◆ **Activity**
Filtering the records below, copy only those lines that include the word "https".

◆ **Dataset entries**
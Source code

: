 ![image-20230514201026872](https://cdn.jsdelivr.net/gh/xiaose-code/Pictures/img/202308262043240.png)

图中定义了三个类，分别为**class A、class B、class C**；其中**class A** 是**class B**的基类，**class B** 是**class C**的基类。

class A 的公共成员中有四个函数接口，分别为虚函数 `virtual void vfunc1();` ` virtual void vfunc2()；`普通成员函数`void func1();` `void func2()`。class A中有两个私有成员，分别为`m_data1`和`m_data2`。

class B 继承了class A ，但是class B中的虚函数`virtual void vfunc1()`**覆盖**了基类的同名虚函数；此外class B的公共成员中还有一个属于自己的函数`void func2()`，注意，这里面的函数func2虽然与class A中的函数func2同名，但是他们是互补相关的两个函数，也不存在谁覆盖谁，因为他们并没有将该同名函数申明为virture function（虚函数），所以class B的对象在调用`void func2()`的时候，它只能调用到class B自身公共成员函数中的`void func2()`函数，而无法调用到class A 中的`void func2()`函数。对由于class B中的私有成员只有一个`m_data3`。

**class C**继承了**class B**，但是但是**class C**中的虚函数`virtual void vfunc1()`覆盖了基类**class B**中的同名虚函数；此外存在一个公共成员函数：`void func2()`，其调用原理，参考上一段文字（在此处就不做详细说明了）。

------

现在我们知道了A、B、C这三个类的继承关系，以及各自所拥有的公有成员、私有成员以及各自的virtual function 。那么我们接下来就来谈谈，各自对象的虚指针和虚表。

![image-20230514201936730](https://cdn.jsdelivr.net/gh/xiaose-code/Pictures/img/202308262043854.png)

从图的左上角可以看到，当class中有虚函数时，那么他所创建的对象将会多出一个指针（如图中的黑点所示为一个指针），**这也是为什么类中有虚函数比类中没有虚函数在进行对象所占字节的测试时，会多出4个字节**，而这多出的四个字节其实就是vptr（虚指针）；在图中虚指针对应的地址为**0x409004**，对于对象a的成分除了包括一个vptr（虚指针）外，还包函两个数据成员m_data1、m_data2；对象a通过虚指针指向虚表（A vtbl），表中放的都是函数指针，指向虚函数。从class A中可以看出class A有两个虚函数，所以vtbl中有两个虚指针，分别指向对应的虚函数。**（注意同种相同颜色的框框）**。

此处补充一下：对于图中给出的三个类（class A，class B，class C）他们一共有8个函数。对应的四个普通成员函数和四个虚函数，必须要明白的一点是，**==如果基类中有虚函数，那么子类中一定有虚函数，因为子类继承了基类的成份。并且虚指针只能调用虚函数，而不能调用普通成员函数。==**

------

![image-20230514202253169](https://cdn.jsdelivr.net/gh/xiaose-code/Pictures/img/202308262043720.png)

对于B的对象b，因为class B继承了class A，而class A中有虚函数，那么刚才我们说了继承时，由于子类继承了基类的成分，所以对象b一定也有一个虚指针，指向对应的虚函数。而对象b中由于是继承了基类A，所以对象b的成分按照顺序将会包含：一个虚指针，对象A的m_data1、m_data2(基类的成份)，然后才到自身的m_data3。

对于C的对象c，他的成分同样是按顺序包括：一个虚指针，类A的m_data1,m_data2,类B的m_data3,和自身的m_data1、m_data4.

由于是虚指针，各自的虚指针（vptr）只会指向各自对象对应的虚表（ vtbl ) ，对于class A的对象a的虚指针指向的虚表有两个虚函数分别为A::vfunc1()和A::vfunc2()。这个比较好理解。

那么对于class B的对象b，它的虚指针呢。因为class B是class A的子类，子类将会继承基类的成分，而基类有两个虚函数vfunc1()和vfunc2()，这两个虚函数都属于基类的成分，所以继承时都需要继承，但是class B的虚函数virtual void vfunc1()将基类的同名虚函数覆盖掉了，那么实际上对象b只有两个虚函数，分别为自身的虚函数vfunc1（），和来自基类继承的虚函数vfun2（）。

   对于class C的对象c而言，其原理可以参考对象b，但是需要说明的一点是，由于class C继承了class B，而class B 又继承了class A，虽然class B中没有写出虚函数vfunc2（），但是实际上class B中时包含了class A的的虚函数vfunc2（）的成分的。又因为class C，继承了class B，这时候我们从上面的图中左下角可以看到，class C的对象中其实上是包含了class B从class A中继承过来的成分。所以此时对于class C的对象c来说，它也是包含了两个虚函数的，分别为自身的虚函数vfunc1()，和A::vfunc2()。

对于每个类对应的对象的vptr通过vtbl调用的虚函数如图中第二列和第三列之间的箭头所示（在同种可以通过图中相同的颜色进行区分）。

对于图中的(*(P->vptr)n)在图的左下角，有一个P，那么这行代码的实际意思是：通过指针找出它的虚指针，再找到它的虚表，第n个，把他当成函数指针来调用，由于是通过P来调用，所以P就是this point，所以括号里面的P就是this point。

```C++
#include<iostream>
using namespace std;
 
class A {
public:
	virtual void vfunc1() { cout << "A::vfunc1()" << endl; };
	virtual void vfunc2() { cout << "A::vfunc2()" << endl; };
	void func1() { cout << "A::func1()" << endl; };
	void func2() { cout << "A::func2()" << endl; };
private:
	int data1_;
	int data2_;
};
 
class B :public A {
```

◆ **Task solution**
: ![image-20230514201026872](https://cdn.jsdelivr.net/gh/xiaose-code/Pictures/img/202308262043240.png)
![image-20230514201936730](https://cdn.jsdelivr.net/gh/xiaose-code/Pictures/img/202308262043854.png)
![image-20230514202253169](https://cdn.jsdelivr.net/gh/xiaose-code/Pictures/img/202308262043720.png)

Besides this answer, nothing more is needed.